Task requirements: Nothing but the pictures should go missing; return all the entries below exactly.

────────────────

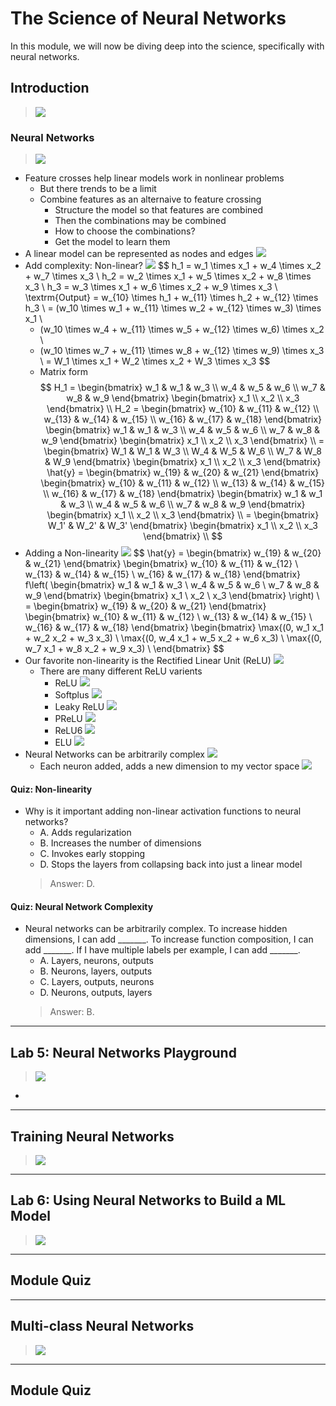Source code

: # The Science of Neural Networks

In this module, we will now be diving deep into the science, specifically with neural networks.

## Introduction

> [![](https://img.youtube.com/vi/UAFOiZY4imk/0.jpg)](https://youtu.be/UAFOiZY4imk)

### Neural Networks

> [![](https://img.youtube.com/vi/Wic1ySs5ip4/0.jpg)](https://youtu.be/Wic1ySs5ip4)

* Feature crosses help linear models work in nonlinear problems
    * But there trends to be a limit
    * Combine features as an alternaive to feature crossing
        * Structure the model so that features are combined
        * Then the combinations may be combined
        * How to choose the combinations?
        * Get the model to learn them 
* A linear model can be represented as nodes and edges
    ![](../../../res/img/Coursera/ArtScienceML/ArtScienceML-5-1.png)
* Add complexity: Non-linear?
    ![](../../../res/img/Coursera/ArtScienceML/ArtScienceML-5-2.png)
    $$
    h_1 = w_1 \times x_1 + w_4 \times x_2 + w_7 \times x_3 \\
    h_2 = w_2 \times x_1 + w_5 \times x_2 + w_8 \times x_3 \\
    h_3 = w_3 \times x_1 + w_6 \times x_2 + w_9 \times x_3 \\
    \textrm{Output} = w_{10} \times h_1 + w_{11} \times h_2 + w_{12} \times h_3 \\
    = (w_10 \times w_1 + w_{11} \times w_2 + w_{12} \times w_3) \times x_1 \\
    + (w_10 \times w_4 + w_{11} \times w_5 + w_{12} \times w_6) \times x_2 \\
    + (w_10 \times w_7 + w_{11} \times w_8 + w_{12} \times w_9) \times x_3 \\
    = W_1 \times x_1 + W_2 \times x_2 + W_3 \times x_3
    $$
    * Matrix form
        $$
        H_1 = \begin{bmatrix}
            w_1 & w_1 & w_3 \\
            w_4 & w_5 & w_6 \\
            w_7 & w_8 & w_9 
            \end{bmatrix}
            \begin{bmatrix}
            x_1 \\
            x_2 \\
            x_3
            \end{bmatrix} \\
        H_2 = \begin{bmatrix}
            w_{10} & w_{11} & w_{12} \\
            w_{13} & w_{14} & w_{15} \\
            w_{16} & w_{17} & w_{18} 
            \end{bmatrix}
            \begin{bmatrix}
            w_1 & w_1 & w_3 \\
            w_4 & w_5 & w_6 \\
            w_7 & w_8 & w_9 
            \end{bmatrix}
            \begin{bmatrix}
            x_1 \\
            x_2 \\
            x_3
            \end{bmatrix} \\
            = \begin{bmatrix}
            W_1 & W_1 & W_3 \\
            W_4 & W_5 & W_6 \\
            W_7 & W_8 & W_9 
            \end{bmatrix}
            \begin{bmatrix}
            x_1 \\
            x_2 \\
            x_3
            \end{bmatrix}
        \hat{y} = \begin{bmatrix}
            w_{19} & w_{20} & w_{21}
            \end{bmatrix}
            \begin{bmatrix}
            w_{10} & w_{11} & w_{12} \\
            w_{13} & w_{14} & w_{15} \\
            w_{16} & w_{17} & w_{18} 
            \end{bmatrix}
            \begin{bmatrix}
            w_1 & w_1 & w_3 \\
            w_4 & w_5 & w_6 \\
            w_7 & w_8 & w_9 
            \end{bmatrix}
            \begin{bmatrix}
            x_1 \\
            x_2 \\
            x_3
            \end{bmatrix} \\
            = \begin{bmatrix}
            W_1' & W_2' & W_3'
            \end{bmatrix}
            \begin{bmatrix}
            x_1 \\
            x_2 \\
            x_3
            \end{bmatrix} \\
        $$
* Adding a Non-linearity
    ![](../../../res/img/Coursera/ArtScienceML/ArtScienceML-5-3.png)
    $$
    \hat{y} = \begin{bmatrix}
        w_{19} & w_{20} & w_{21}
        \end{bmatrix}
        \begin{bmatrix}
        w_{10} & w_{11} & w_{12} \\
        w_{13} & w_{14} & w_{15} \\
        w_{16} & w_{17} & w_{18} 
        \end{bmatrix}
        f\left(
        \begin{bmatrix}
        w_1 & w_1 & w_3 \\
        w_4 & w_5 & w_6 \\
        w_7 & w_8 & w_9 
        \end{bmatrix}
        \begin{bmatrix}
        x_1 \\
        x_2 \\
        x_3
        \end{bmatrix} 
        \right) \\
        = \begin{bmatrix}
        w_{19} & w_{20} & w_{21}
        \end{bmatrix}
        \begin{bmatrix}
        w_{10} & w_{11} & w_{12} \\
        w_{13} & w_{14} & w_{15} \\
        w_{16} & w_{17} & w_{18} 
        \end{bmatrix}
        \begin{bmatrix}
        \max{(0, w_1 x_1 + w_2 x_2 + w_3 x_3) \\
        \max{(0, w_4 x_1 + w_5 x_2 + w_6 x_3) \\
        \max{(0, w_7 x_1 + w_8 x_2 + w_9 x_3) \\
        \end{bmatrix}
    $$
* Our favorite non-linearity is the Rectified Linear Unit (ReLU)
    ![](../../../res/img/Coursera/ArtScienceML/ArtScienceML-5-4.png)
    * There are many different ReLU varients
        * ReLU
            ![](../../../res/img/Coursera/ArtScienceML/ArtScienceML-5-5.png)
        * Softplus
            ![](../../../res/img/Coursera/ArtScienceML/ArtScienceML-5-6.png)
        * Leaky ReLU
            ![](../../../res/img/Coursera/ArtScienceML/ArtScienceML-5-7.png)
        * PReLU
            ![](../../../res/img/Coursera/ArtScienceML/ArtScienceML-5-8.png)
        * ReLU6
            ![](../../../res/img/Coursera/ArtScienceML/ArtScienceML-5-9.png)
        * ELU
            ![](../../../res/img/Coursera/ArtScienceML/ArtScienceML-5-10.png)
* Neural Networks can be arbitrarily complex
    ![](../../../res/img/Coursera/ArtScienceML/ArtScienceML-5-11.png)
    * Each neuron added, adds a new dimension to my vector space
        ![](../../../res/img/Coursera/ArtScienceML/ArtScienceML-5-12.png)

#### Quiz: Non-linearity

* Why is it important adding non-linear activation functions to neural networks?
    * A. Adds regularization
    * B. Increases the number of dimensions
    * C. Invokes early stopping
    * D. Stops the layers from collapsing back into just a linear model
    > Answer: D.

#### Quiz: Neural Network Complexity

* Neural networks can be arbitrarily complex. To increase hidden dimensions, I can add _______. To increase function composition, I can add _______. If I have multiple labels per example, I can add _______.
    * A. Layers, neurons, outputs
    * B. Neurons, layers, outputs
    * C. Layers, outputs, neurons
    * D. Neurons, outputs, layers
    > Answer: B.

---
## Lab 5: Neural Networks Playground

> [![](https://img.youtube.com/vi/OFvbfaqnWgQ/0.jpg)](https://youtu.be/OFvbfaqnWgQ)

* 


---
## Training Neural Networks

> [![](https://img.youtube.com/vi//0.jpg)](https://youtu.be/)



---
## Lab 6: Using Neural Networks to Build a ML Model

> [![](https://img.youtube.com/vi//0.jpg)](https://youtu.be/)



---
## Module Quiz




---
## Multi-class Neural Networks

> [![](https://img.youtube.com/vi//0.jpg)](https://youtu.be/)



---
## Module Quiz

────────────────

Solution for this exercise:
Source code

: # The Science of Neural Networks

In this module, we will now be diving deep into the science, specifically with neural networks.

## Introduction

> [![](https://img.youtube.com/vi/UAFOiZY4imk/0.jpg)](https://youtu.be/UAFOiZY4imk)

### Neural Networks

> [![](https://img.youtube.com/vi/Wic1ySs5ip4/0.jpg)](https://youtu.be/Wic1ySs5ip4)

* Feature crosses help linear models work in nonlinear problems
    * But there trends to be a limit
    * Combine features as an alternaive to feature crossing
        * Structure the model so that features are combined
        * Then the combinations may be combined
        * How to choose the combinations?
        * Get the model to learn them 
* A linear model can be represented as nodes and edges
    ![](../../../res/img/Coursera/ArtScienceML/ArtScienceML-5-1.png)
* Add complexity: Non-linear?
    ![](../../../res/img/Coursera/ArtScienceML/ArtScienceML-5-2.png)
    $$
    h_1 = w_1 \times x_1 + w_4 \times x_2 + w_7 \times x_3 \\
    h_2 = w_2 \times x_1 + w_5 \times x_2 + w_8 \times x_3 \\
    h_3 = w_3 \times x_1 + w_6 \times x_2 + w_9 \times x_3 \\
    \textrm{Output} = w_{10} \times h_1 + w_{11} \times h_2 + w_{12} \times h_3 \\
    = (w_10 \times w_1 + w_{11} \times w_2 + w_{12} \times w_3) \times x_1 \\
    + (w_10 \times w_4 + w_{11} \times w_5 + w_{12} \times w_6) \times x_2 \\
    + (w_10 \times w_7 + w_{11} \times w_8 + w_{12} \times w_9) \times x_3 \\
    = W_1 \times x_1 + W_2 \times x_2 + W_3 \times x_3
    $$
    * Matrix form
        $$
        H_1 = \begin{bmatrix}
            w_1 & w_1 & w_3 \\
            w_4 & w_5 & w_6 \\
            w_7 & w_8 & w_9 
            \end{bmatrix}
            \begin{bmatrix}
            x_1 \\
            x_2 \\
            x_3
            \end{bmatrix} \\
        H_2 = \begin{bmatrix}
            w_{10} & w_{11} & w_{12} \\
            w_{13} & w_{14} & w_{15} \\
            w_{16} & w_{17} & w_{18} 
            \end{bmatrix}
            \begin{bmatrix}
            w_1 & w_1 & w_3 \\
            w_4 & w_5 & w_6 \\
            w_7 & w_8 & w_9 
            \end{bmatrix}
            \begin{bmatrix}
            x_1 \\
            x_2 \\
            x_3
            \end{bmatrix} \\
            = \begin{bmatrix}
            W_1 & W_1 & W_3 \\
            W_4 & W_5 & W_6 \\
            W_7 & W_8 & W_9 
            \end{bmatrix}
            \begin{bmatrix}
            x_1 \\
            x_2 \\
            x_3
            \end{bmatrix}
        \hat{y} = \begin{bmatrix}
            w_{19} & w_{20} & w_{21}
            \end{bmatrix}
            \begin{bmatrix}
            w_{10} & w_{11} & w_{12} \\
            w_{13} & w_{14} & w_{15} \\
            w_{16} & w_{17} & w_{18} 
            \end{bmatrix}
            \begin{bmatrix}
            w_1 & w_1 & w_3 \\
            w_4 & w_5 & w_6 \\
            w_7 & w_8 & w_9 
            \end{bmatrix}
            \begin{bmatrix}
            x_1 \\
            x_2 \\
            x_3
            \end{bmatrix} \\
            = \begin{bmatrix}
            W_1' & W_2' & W_3'
            \end{bmatrix}
            \begin{bmatrix}
            x_1 \\
            x_2 \\
            x_3
            \end{bmatrix} \\
        $$
* Adding a Non-linearity
    ![](../../../res/img/Coursera/ArtScienceML/ArtScienceML-5-3.png)
    $$
    \hat{y} = \begin{bmatrix}
        w_{19} & w_{20} & w_{21}
        \end{bmatrix}
        \begin{bmatrix}
        w_{10} & w_{11} & w_{12} \\
        w_{13} & w_{14} & w_{15} \\
        w_{16} & w_{17} & w_{18} 
        \end{bmatrix}
        f\left(
        \begin{bmatrix}
        w_1 & w_1 & w_3 \\
        w_4 & w_5 & w_6 \\
        w_7 & w_8 & w_9 
        \end{bmatrix}
        \begin{bmatrix}
        x_1 \\
        x_2 \\
        x_3
        \end{bmatrix} 
        \right) \\
        = \begin{bmatrix}
        w_{19} & w_{20} & w_{21}
        \end{bmatrix}
        \begin{bmatrix}
        w_{10} & w_{11} & w_{12} \\
        w_{13} & w_{14} & w_{15} \\
        w_{16} & w_{17} & w_{18} 
        \end{bmatrix}
        \begin{bmatrix}
        \max{(0, w_1 x_1 + w_2 x_2 + w_3 x_3) \\
        \max{(0, w_4 x_1 + w_5 x_2 + w_6 x_3) \\
        \max{(0, w_7 x_1 + w_8 x_2 + w_9 x_3) \\
        \end{bmatrix}
    $$
* Our favorite non-linearity is the Rectified Linear Unit (ReLU)
    ![](../../../res/img/Coursera/ArtScienceML/ArtScienceML-5-4.png)
    * There are many different ReLU varients
        * ReLU
            ![](../../../res/img/Coursera/ArtScienceML/ArtScienceML-5-5.png)
        * Softplus
            ![](../../../res/img/Coursera/ArtScienceML/ArtScienceML-5-6.png)
        * Leaky ReLU
            ![](../../../res/img/Coursera/ArtScienceML/ArtScienceML-5-7.png)
        * PReLU
            ![](../../../res/img/Coursera/ArtScienceML/ArtScienceML-5-8.png)
        * ReLU6
            ![](../../../res/img/Coursera/ArtScienceML/ArtScienceML-5-9.png)
        * ELU
            ![](../../../res/img/Coursera/ArtScienceML/ArtScienceML-5-10.png)
* Neural Networks can be arbitrarily complex
    ![](../../../res/img/Coursera/ArtScienceML/ArtScienceML-5-11.png)
    * Each neuron added, adds a new dimension to my vector space
        ![](../../../res/img/Coursera/ArtScienceML/ArtScienceML-5-12.png)

#### Quiz: Non-linearity

* Why is it important adding non-linear activation functions to neural networks?
    * A. Adds regularization
    * B. Increases the number of dimensions
    * C. Invokes early stopping
    * D. Stops the layers from collapsing back into just a linear model
    > Answer: D.

#### Quiz: Neural Network Complexity

* Neural networks can be arbitrarily complex. To increase hidden dimensions, I can add _______. To increase function composition, I can add _______. If I have multiple labels per example, I can add _______.
    * A. Layers, neurons, outputs
    * B. Neurons, layers, outputs
    * C. Layers, outputs, neurons
    * D. Neurons, outputs, layers
    > Answer: B.

---
## Lab 5: Neural Networks Playground

> [![](https://img.youtube.com/vi/OFvbfaqnWgQ/0.jpg)](https://youtu.be/OFvbfaqnWgQ)

* 


---
## Training Neural Networks

> [![](https://img.youtube.com/vi//0.jpg)](https://youtu.be/)



---
## Lab 6: Using Neural Networks to Build a ML Model

> [![](https://img.youtube.com/vi//0.jpg)](https://youtu.be/)



---
## Module Quiz




---
## Multi-class Neural Networks

> [![](https://img.youtube.com/vi//0.jpg)](https://youtu.be/)



---
## Module Quiz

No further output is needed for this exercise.